Input material
□ □ □ □ □ □ □

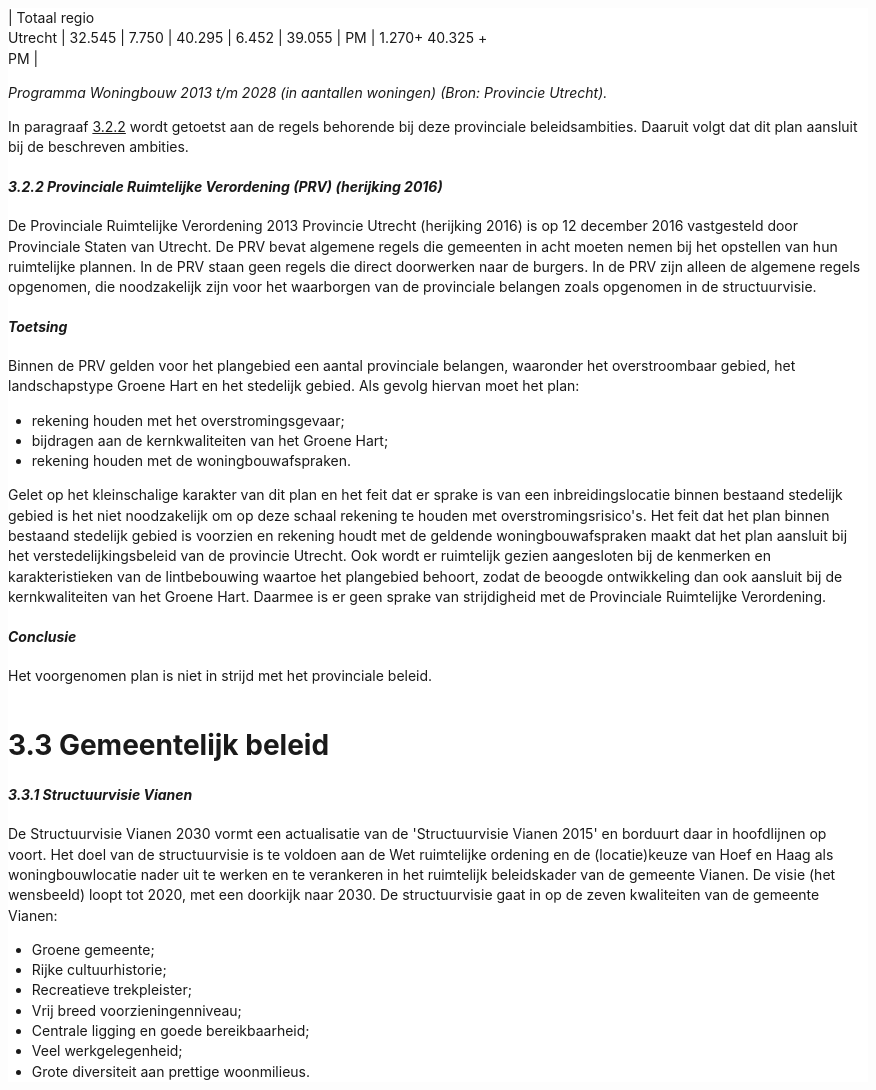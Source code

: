 | Totaal regio<br>Utrecht | 32.545                         | 7.750         | 40.295 | 6.452                         | 39.055                         | PM     | 1.270+ 40.325 +<br>PM |

*Programma Woningbouw 2013 t/m 2028 (in aantallen woningen) (Bron: Provincie Utrecht).*

In paragraaf [3.2.2](#page-13-0) wordt getoetst aan de regels behorende bij deze provinciale beleidsambities. Daaruit volgt dat dit plan aansluit bij de beschreven ambities.

#### *3.2.2 Provinciale Ruimtelijke Verordening (PRV) (herijking 2016)*

<span id="page-13-0"></span>De Provinciale Ruimtelijke Verordening 2013 Provincie Utrecht (herijking 2016) is op 12 december 2016 vastgesteld door Provinciale Staten van Utrecht. De PRV bevat algemene regels die gemeenten in acht moeten nemen bij het opstellen van hun ruimtelijke plannen. In de PRV staan geen regels die direct doorwerken naar de burgers. In de PRV zijn alleen de algemene regels opgenomen, die noodzakelijk zijn voor het waarborgen van de provinciale belangen zoals opgenomen in de structuurvisie.

#### *Toetsing*

Binnen de PRV gelden voor het plangebied een aantal provinciale belangen, waaronder het overstroombaar gebied, het landschapstype Groene Hart en het stedelijk gebied. Als gevolg hiervan moet het plan:

- rekening houden met het overstromingsgevaar;
- bijdragen aan de kernkwaliteiten van het Groene Hart;
- rekening houden met de woningbouwafspraken.

Gelet op het kleinschalige karakter van dit plan en het feit dat er sprake is van een inbreidingslocatie binnen bestaand stedelijk gebied is het niet noodzakelijk om op deze schaal rekening te houden met overstromingsrisico's. Het feit dat het plan binnen bestaand stedelijk gebied is voorzien en rekening houdt met de geldende woningbouwafspraken maakt dat het plan aansluit bij het verstedelijkingsbeleid van de provincie Utrecht. Ook wordt er ruimtelijk gezien aangesloten bij de kenmerken en karakteristieken van de lintbebouwing waartoe het plangebied behoort, zodat de beoogde ontwikkeling dan ook aansluit bij de kernkwaliteiten van het Groene Hart. Daarmee is er geen sprake van strijdigheid met de Provinciale Ruimtelijke Verordening.

#### *Conclusie*

Het voorgenomen plan is niet in strijd met het provinciale beleid.

# **3.3 Gemeentelijk beleid**

#### *3.3.1 Structuurvisie Vianen*

De Structuurvisie Vianen 2030 vormt een actualisatie van de 'Structuurvisie Vianen 2015' en borduurt daar in hoofdlijnen op voort. Het doel van de structuurvisie is te voldoen aan de Wet ruimtelijke ordening en de (locatie)keuze van Hoef en Haag als woningbouwlocatie nader uit te werken en te verankeren in het ruimtelijk beleidskader van de gemeente Vianen. De visie (het wensbeeld) loopt tot 2020, met een doorkijk naar 2030. De structuurvisie gaat in op de zeven kwaliteiten van de gemeente Vianen:

- Groene gemeente;
- Rijke cultuurhistorie;
- Recreatieve trekpleister;
- Vrij breed voorzieningenniveau;
- Centrale ligging en goede bereikbaarheid;
- Veel werkgelegenheid;
- Grote diversiteit aan prettige woonmilieus.
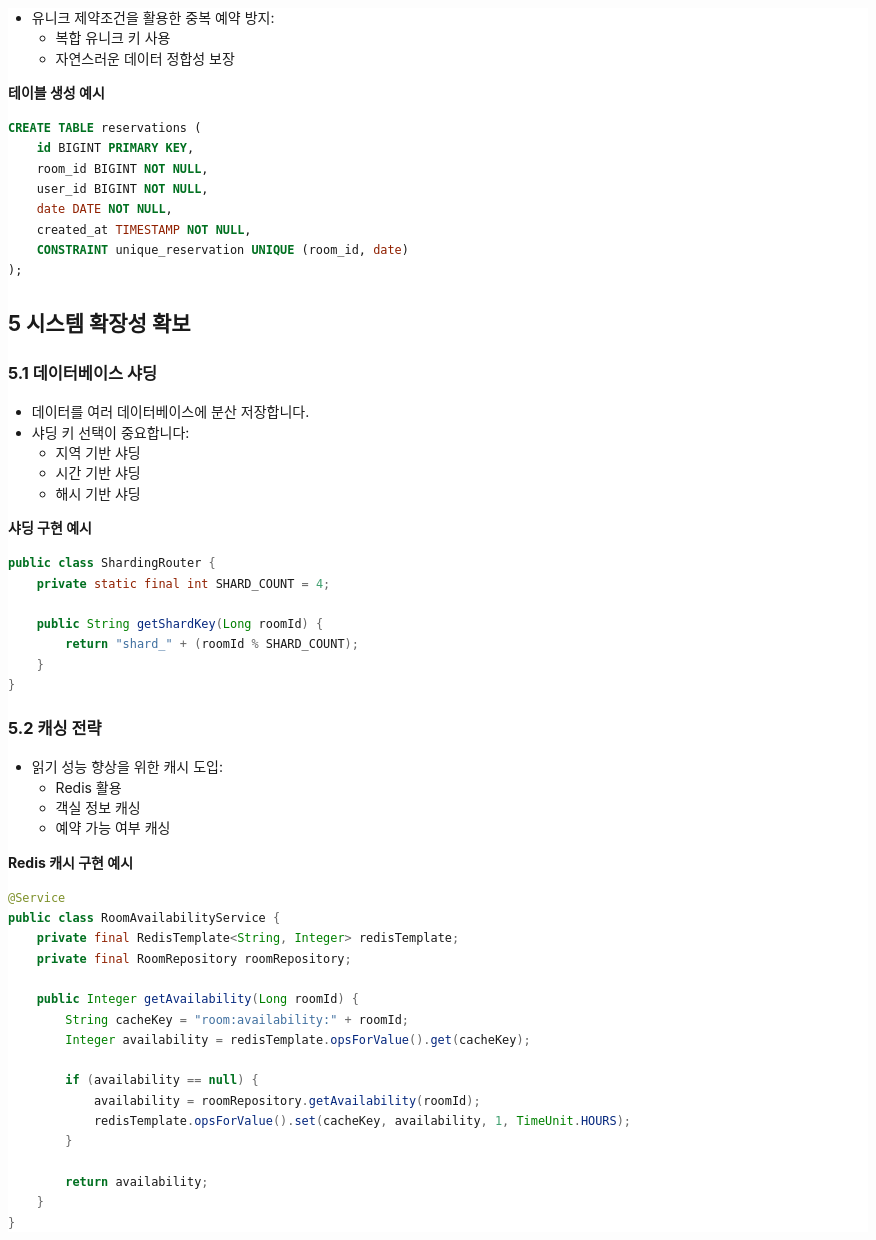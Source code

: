 - 유니크 제약조건을 활용한 중복 예약 방지:
    - 복합 유니크 키 사용
    - 자연스러운 데이터 정합성 보장

**테이블 생성 예시**
```sql
CREATE TABLE reservations (
    id BIGINT PRIMARY KEY,
    room_id BIGINT NOT NULL,
    user_id BIGINT NOT NULL,
    date DATE NOT NULL,
    created_at TIMESTAMP NOT NULL,
    CONSTRAINT unique_reservation UNIQUE (room_id, date)
);
```



##  5 시스템 확장성 확보

###  5.1 데이터베이스 샤딩

- 데이터를 여러 데이터베이스에 분산 저장합니다.
- 샤딩 키 선택이 중요합니다:
    - 지역 기반 샤딩
    - 시간 기반 샤딩
    - 해시 기반 샤딩

**샤딩 구현 예시**
```java
public class ShardingRouter {
    private static final int SHARD_COUNT = 4;
    
    public String getShardKey(Long roomId) {
        return "shard_" + (roomId % SHARD_COUNT);
    }
}
```



###  5.2 캐싱 전략

- 읽기 성능 향상을 위한 캐시 도입:
    - Redis 활용
    - 객실 정보 캐싱
    - 예약 가능 여부 캐싱

**Redis 캐시 구현 예시**
```java
@Service
public class RoomAvailabilityService {
    private final RedisTemplate<String, Integer> redisTemplate;
    private final RoomRepository roomRepository;
    
    public Integer getAvailability(Long roomId) {
        String cacheKey = "room:availability:" + roomId;
        Integer availability = redisTemplate.opsForValue().get(cacheKey);
        
        if (availability == null) {
            availability = roomRepository.getAvailability(roomId);
            redisTemplate.opsForValue().set(cacheKey, availability, 1, TimeUnit.HOURS);
        }
        
        return availability;
    }
}
```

□ □ □ □ □ □ □

What to produce
Copy the lines exactly as they appear from the opening of the entries above through the line with "- rekening houden met de woningbouwafspraken.", excluding all pictures.

Response
Source code

: | Totaal regio<br>Utrecht | 32.545                         | 7.750         | 40.295 | 6.452                         | 39.055                         | PM     | 1.270+ 40.325 +<br>PM |

*Programma Woningbouw 2013 t/m 2028 (in aantallen woningen) (Bron: Provincie Utrecht).*

In paragraaf [3.2.2](#page-13-0) wordt getoetst aan de regels behorende bij deze provinciale beleidsambities. Daaruit volgt dat dit plan aansluit bij de beschreven ambities.

#### *3.2.2 Provinciale Ruimtelijke Verordening (PRV) (herijking 2016)*

<span id="page-13-0"></span>De Provinciale Ruimtelijke Verordening 2013 Provincie Utrecht (herijking 2016) is op 12 december 2016 vastgesteld door Provinciale Staten van Utrecht. De PRV bevat algemene regels die gemeenten in acht moeten nemen bij het opstellen van hun ruimtelijke plannen. In de PRV staan geen regels die direct doorwerken naar de burgers. In de PRV zijn alleen de algemene regels opgenomen, die noodzakelijk zijn voor het waarborgen van de provinciale belangen zoals opgenomen in de structuurvisie.

#### *Toetsing*

Binnen de PRV gelden voor het plangebied een aantal provinciale belangen, waaronder het overstroombaar gebied, het landschapstype Groene Hart en het stedelijk gebied. Als gevolg hiervan moet het plan:

- rekening houden met het overstromingsgevaar;
- bijdragen aan de kernkwaliteiten van het Groene Hart;
- rekening houden met de woningbouwafspraken.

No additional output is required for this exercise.